June 28, 2022
Few recent developments have been more shocking to economists than renewed calls for price controls to “fight” inflation. St. Louis Fed Vice President, Chris Neely, makes a plea for why price controls ought to remain in the history books, touching on the margins of adjustment:
When a price ceiling prohibits a desired transaction, the buyer and seller will often evade the price ceiling by transacting in a closely related but unregulated product or by trading illegally in black markets. Similarly, sellers might change a good slightly to prevent it from being subject to the same price limit. The economist Hugh Rockoff notes that the price of clothing has been particularly difficult to control because an article of clothing can be upgraded easily to a higher-priced category by adding inexpensive decoration or reduced in quality by substituting cheaper materials.

Interestingly, Milton Friedman devoted an entire undergraduate seminar at the University of Chicago in 1972 to price controls—less than a year after Nixon’s 1971 price fixing. Irwin Collier documents Friedman’s reading list here.
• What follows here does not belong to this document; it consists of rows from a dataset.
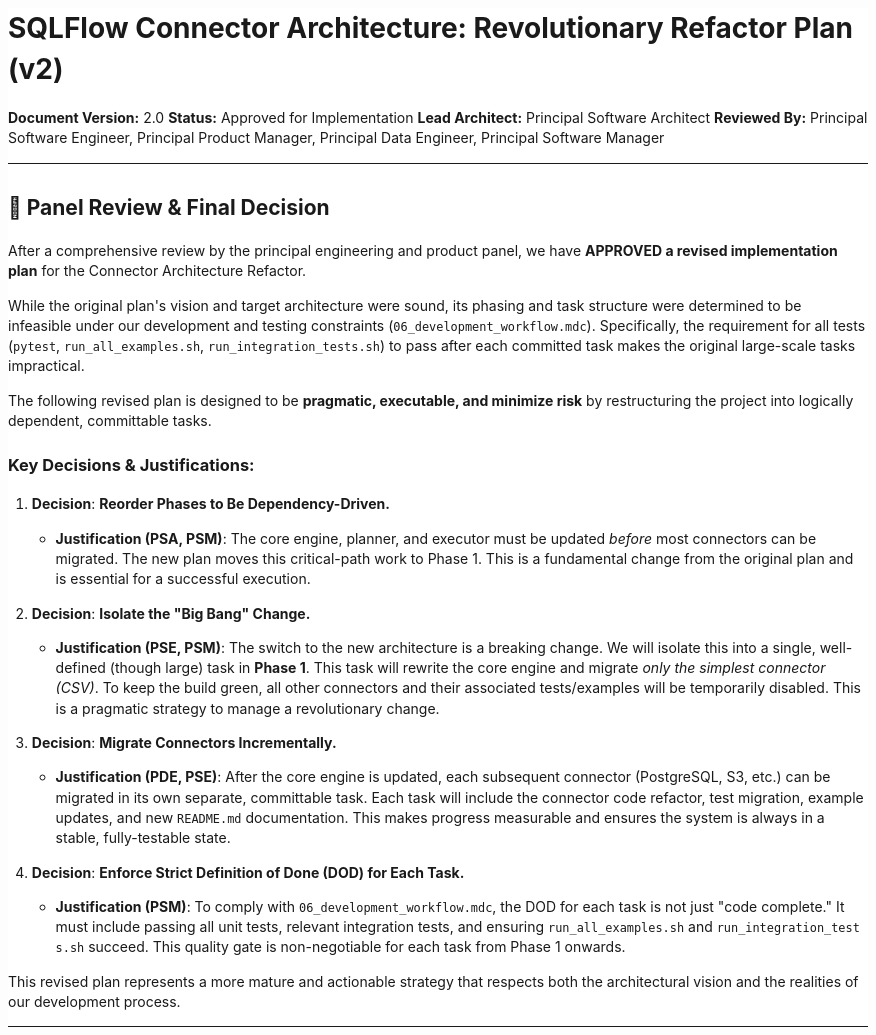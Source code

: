# SQLFlow Connector Architecture: Revolutionary Refactor Plan (v2)

**Document Version:** 2.0
**Status:** Approved for Implementation
**Lead Architect:** Principal Software Architect
**Reviewed By:** Principal Software Engineer, Principal Product Manager, Principal Data Engineer, Principal Software Manager

---

## 🎯 **Panel Review & Final Decision**

After a comprehensive review by the principal engineering and product panel, we have **APPROVED a revised implementation plan** for the Connector Architecture Refactor.

While the original plan's vision and target architecture were sound, its phasing and task structure were determined to be infeasible under our development and testing constraints (`06_development_workflow.mdc`). Specifically, the requirement for all tests (`pytest`, `run_all_examples.sh`, `run_integration_tests.sh`) to pass after each committed task makes the original large-scale tasks impractical.

The following revised plan is designed to be **pragmatic, executable, and minimize risk** by restructuring the project into logically dependent, committable tasks.

### **Key Decisions & Justifications:**

1.  **Decision**: **Reorder Phases to Be Dependency-Driven.**
    *   **Justification (PSA, PSM)**: The core engine, planner, and executor must be updated *before* most connectors can be migrated. The new plan moves this critical-path work to Phase 1. This is a fundamental change from the original plan and is essential for a successful execution.

2.  **Decision**: **Isolate the "Big Bang" Change.**
    *   **Justification (PSE, PSM)**: The switch to the new architecture is a breaking change. We will isolate this into a single, well-defined (though large) task in **Phase 1**. This task will rewrite the core engine and migrate *only the simplest connector (CSV)*. To keep the build green, all other connectors and their associated tests/examples will be temporarily disabled. This is a pragmatic strategy to manage a revolutionary change.

3.  **Decision**: **Migrate Connectors Incrementally.**
    *   **Justification (PDE, PSE)**: After the core engine is updated, each subsequent connector (PostgreSQL, S3, etc.) can be migrated in its own separate, committable task. Each task will include the connector code refactor, test migration, example updates, and new `README.md` documentation. This makes progress measurable and ensures the system is always in a stable, fully-testable state.

4.  **Decision**: **Enforce Strict Definition of Done (DOD) for Each Task.**
    *   **Justification (PSM)**: To comply with `06_development_workflow.mdc`, the DOD for each task is not just "code complete." It must include passing all unit tests, relevant integration tests, and ensuring `run_all_examples.sh` and `run_integration_tests.sh` succeed. This quality gate is non-negotiable for each task from Phase 1 onwards.

This revised plan represents a more mature and actionable strategy that respects both the architectural vision and the realities of our development process.

---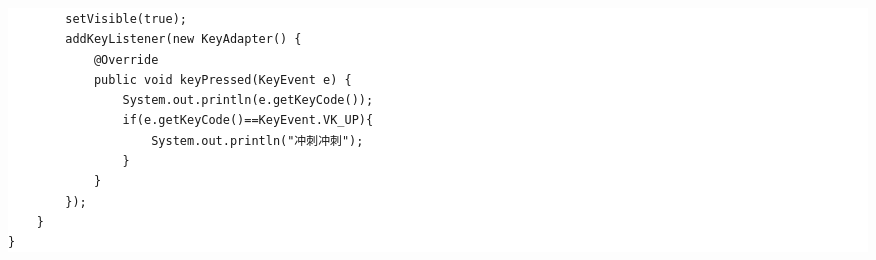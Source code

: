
 ```
        setVisible(true);  
        addKeyListener(new KeyAdapter() {  
            @Override  
            public void keyPressed(KeyEvent e) {  
                System.out.println(e.getKeyCode());  
                if(e.getKeyCode()==KeyEvent.VK_UP){  
                    System.out.println("冲刺冲刺");  
                }  
            }  
        });  
    }  
}
```
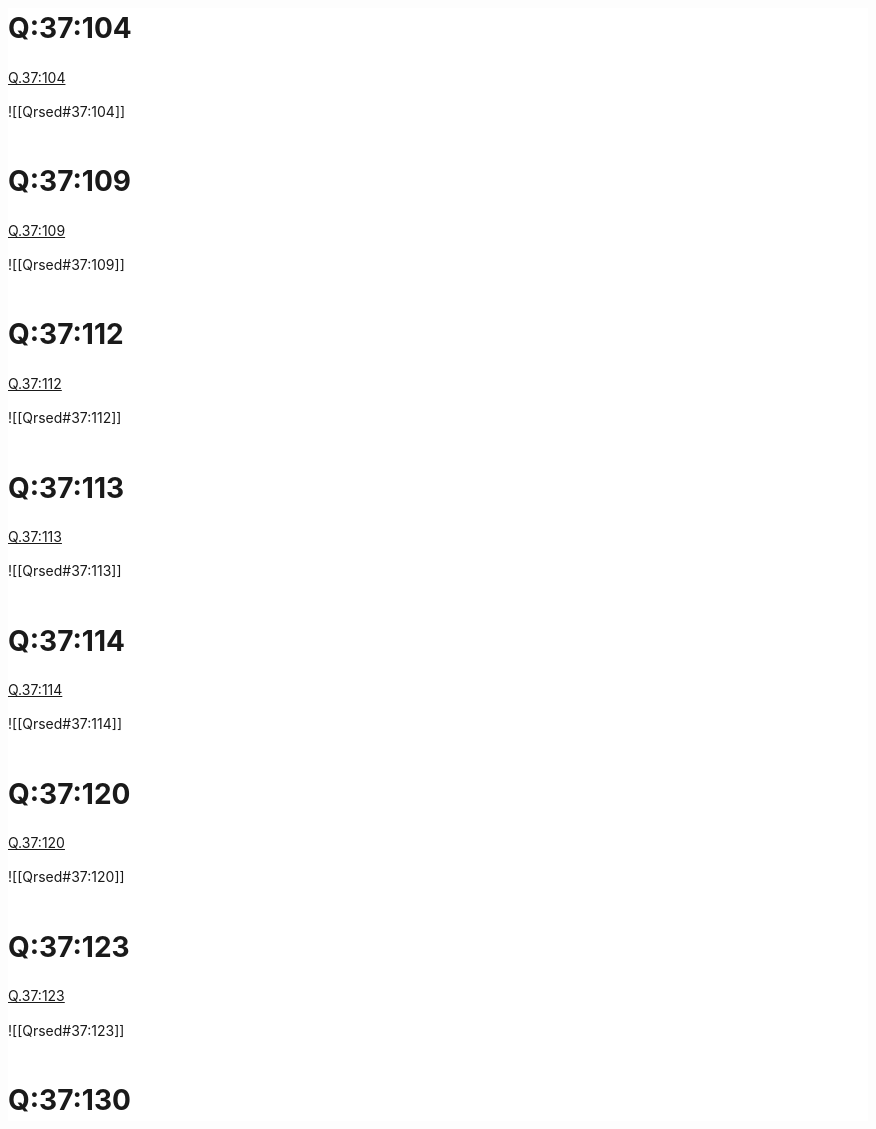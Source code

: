 # Q:37:104

[Q.37:104](https://quran.com/37:104/tafsirs/ar-tafsir-al-tabari)

![[Qrsed#37:104]]

# Q:37:109

[Q.37:109](https://quran.com/37:109/tafsirs/ar-tafsir-al-tabari)

![[Qrsed#37:109]]

# Q:37:112

[Q.37:112](https://quran.com/37:112/tafsirs/ar-tafsir-al-tabari)

![[Qrsed#37:112]]

# Q:37:113

[Q.37:113](https://quran.com/37:113/tafsirs/ar-tafsir-al-tabari)

![[Qrsed#37:113]]

# Q:37:114

[Q.37:114](https://quran.com/37:114/tafsirs/ar-tafsir-al-tabari)

![[Qrsed#37:114]]

# Q:37:120

[Q.37:120](https://quran.com/37:120/tafsirs/ar-tafsir-al-tabari)

![[Qrsed#37:120]]

# Q:37:123

[Q.37:123](https://quran.com/37:123/tafsirs/ar-tafsir-al-tabari)

![[Qrsed#37:123]]

# Q:37:130
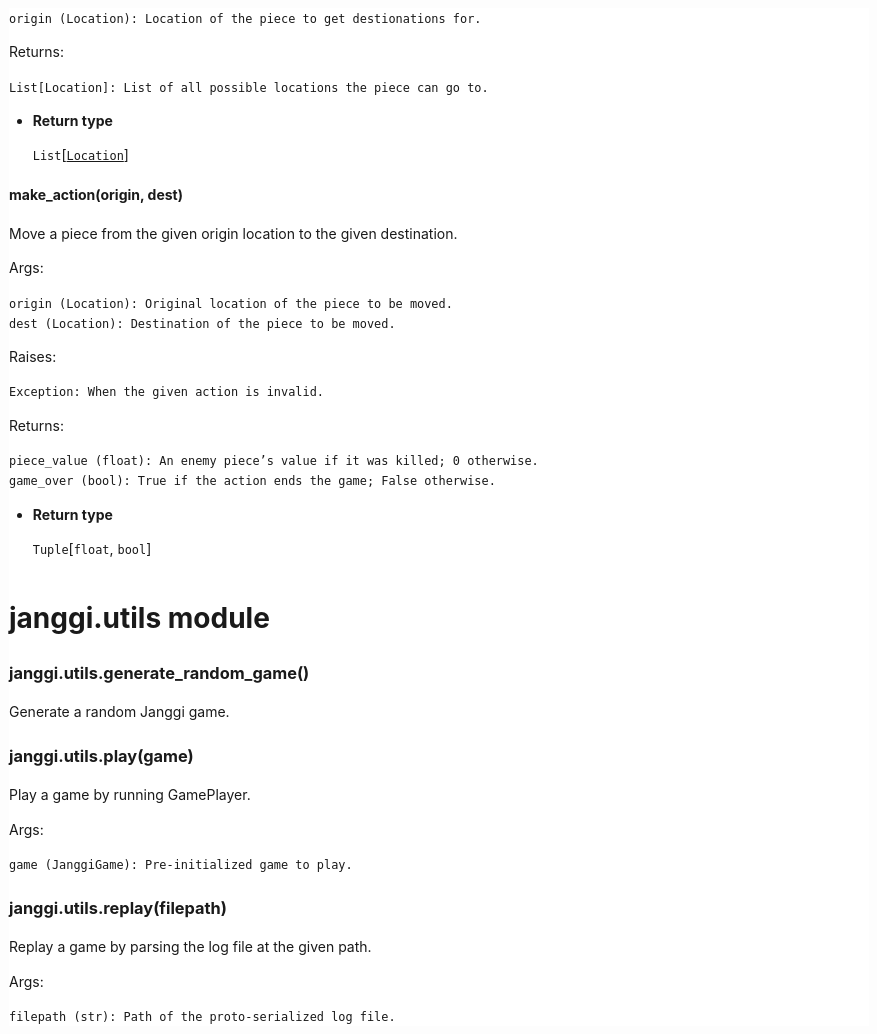     origin (Location): Location of the piece to get destionations for.

Returns:

    List[Location]: List of all possible locations the piece can go to.

* **Return type**

    `List`[[`Location`](janggi.base.md#janggi.base.location.Location)]



#### make_action(origin, dest)
Move a piece from the given origin location to the given destination.

Args:

    origin (Location): Original location of the piece to be moved.
    dest (Location): Destination of the piece to be moved.

Raises:

    Exception: When the given action is invalid.

Returns:

    piece_value (float): An enemy piece’s value if it was killed; 0 otherwise.
    game_over (bool): True if the action ends the game; False otherwise.

* **Return type**

    `Tuple`[`float`, `bool`]


# janggi.utils module


### janggi.utils.generate_random_game()
Generate a random Janggi game.


### janggi.utils.play(game)
Play a game by running GamePlayer.

Args:

    game (JanggiGame): Pre-initialized game to play.


### janggi.utils.replay(filepath)
Replay a game by parsing the log file at the given path.

Args:

    filepath (str): Path of the proto-serialized log file.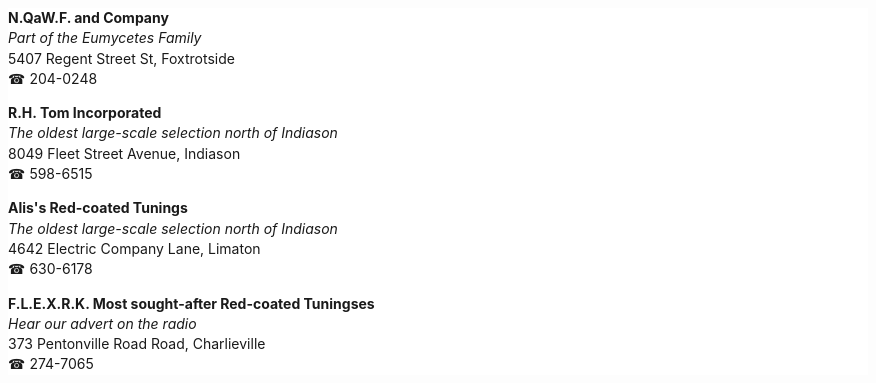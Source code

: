 **N.QaW.F. and Company**  
_Part of the Eumycetes Family_  
5407 Regent Street St, Foxtrotside  
☎ 204-0248

**R.H. Tom Incorporated**  
_The oldest large-scale selection north of Indiason_  
8049 Fleet Street Avenue, Indiason  
☎ 598-6515

**Alis's Red-coated Tunings**  
_The oldest large-scale selection north of Indiason_  
4642 Electric Company Lane, Limaton  
☎ 630-6178

**F.L.E.X.R.K. Most sought-after Red-coated Tuningses**  
_Hear our advert on the radio_  
373 Pentonville Road Road, Charlieville  
☎ 274-7065

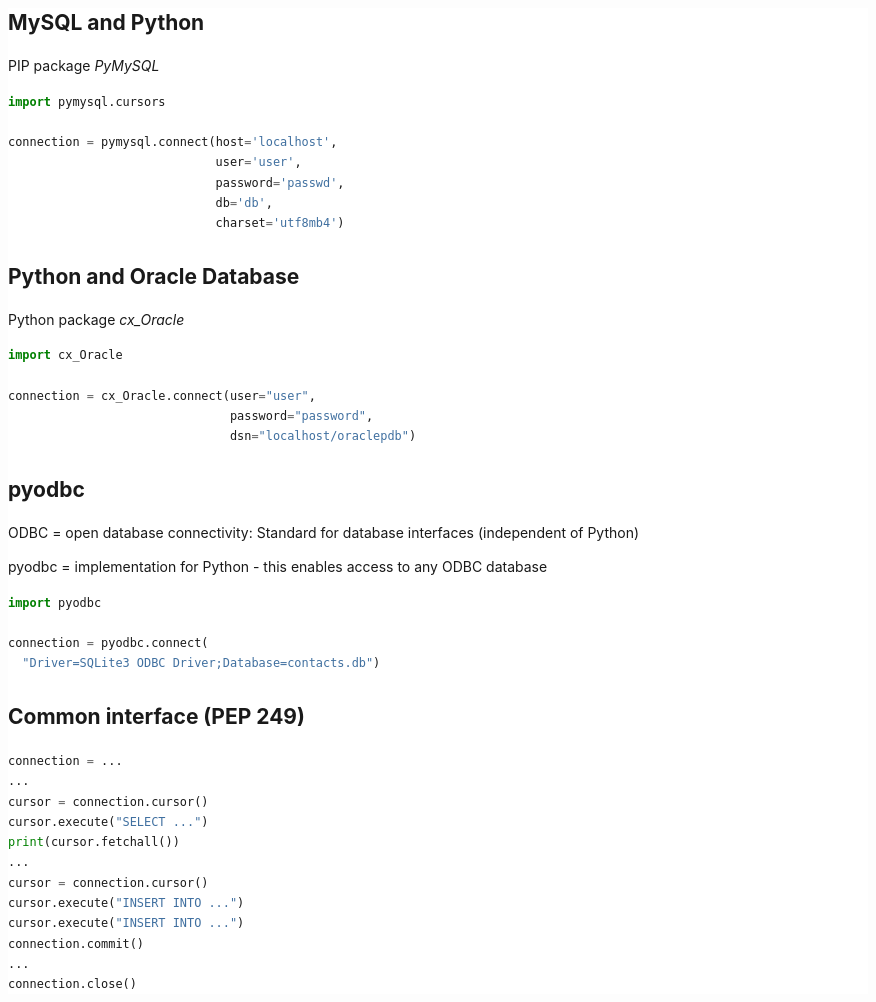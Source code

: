 ## MySQL and Python

PIP package _PyMySQL_

```py
import pymysql.cursors

connection = pymysql.connect(host='localhost',
                             user='user',
                             password='passwd',
                             db='db',
                             charset='utf8mb4')
```

## Python and Oracle Database

Python package _cx_Oracle_

```py
import cx_Oracle

connection = cx_Oracle.connect(user="user",
                               password="password",
                               dsn="localhost/oraclepdb")
```

## pyodbc

ODBC = open database connectivity: Standard for database interfaces (independent of Python)

pyodbc = implementation for Python - this enables access to any ODBC database

```py
import pyodbc

connection = pyodbc.connect(
  "Driver=SQLite3 ODBC Driver;Database=contacts.db")
```

## Common interface (PEP 249)

```py
connection = ...
...
cursor = connection.cursor()
cursor.execute("SELECT ...")
print(cursor.fetchall())
...
cursor = connection.cursor()
cursor.execute("INSERT INTO ...")
cursor.execute("INSERT INTO ...")
connection.commit()
...
connection.close()
```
I disagree with Friedman that the classical gold standard was an example of international monetary price fixing. The list might profitably include Murray Rothbard’s discussion of “triangular intervention” in Man, Economy, and State.
And if teaching this course in 2022, I’d add several additional readings:
Cheung, Steven NS. "A theory of price control." The Journal of Law and Economics 17, no. 1 (1974): 53-71.
Block, Walter, and Edgar O. Olsen, eds. Rent control, myths & realities: International Evidence of the Effects of Rent Control in Six Countries. Fraser Institute, 1981.
But the first section of Friedman’s list is a great place to start for contemporary policymakers who ceaselessly gravitate toward price controls.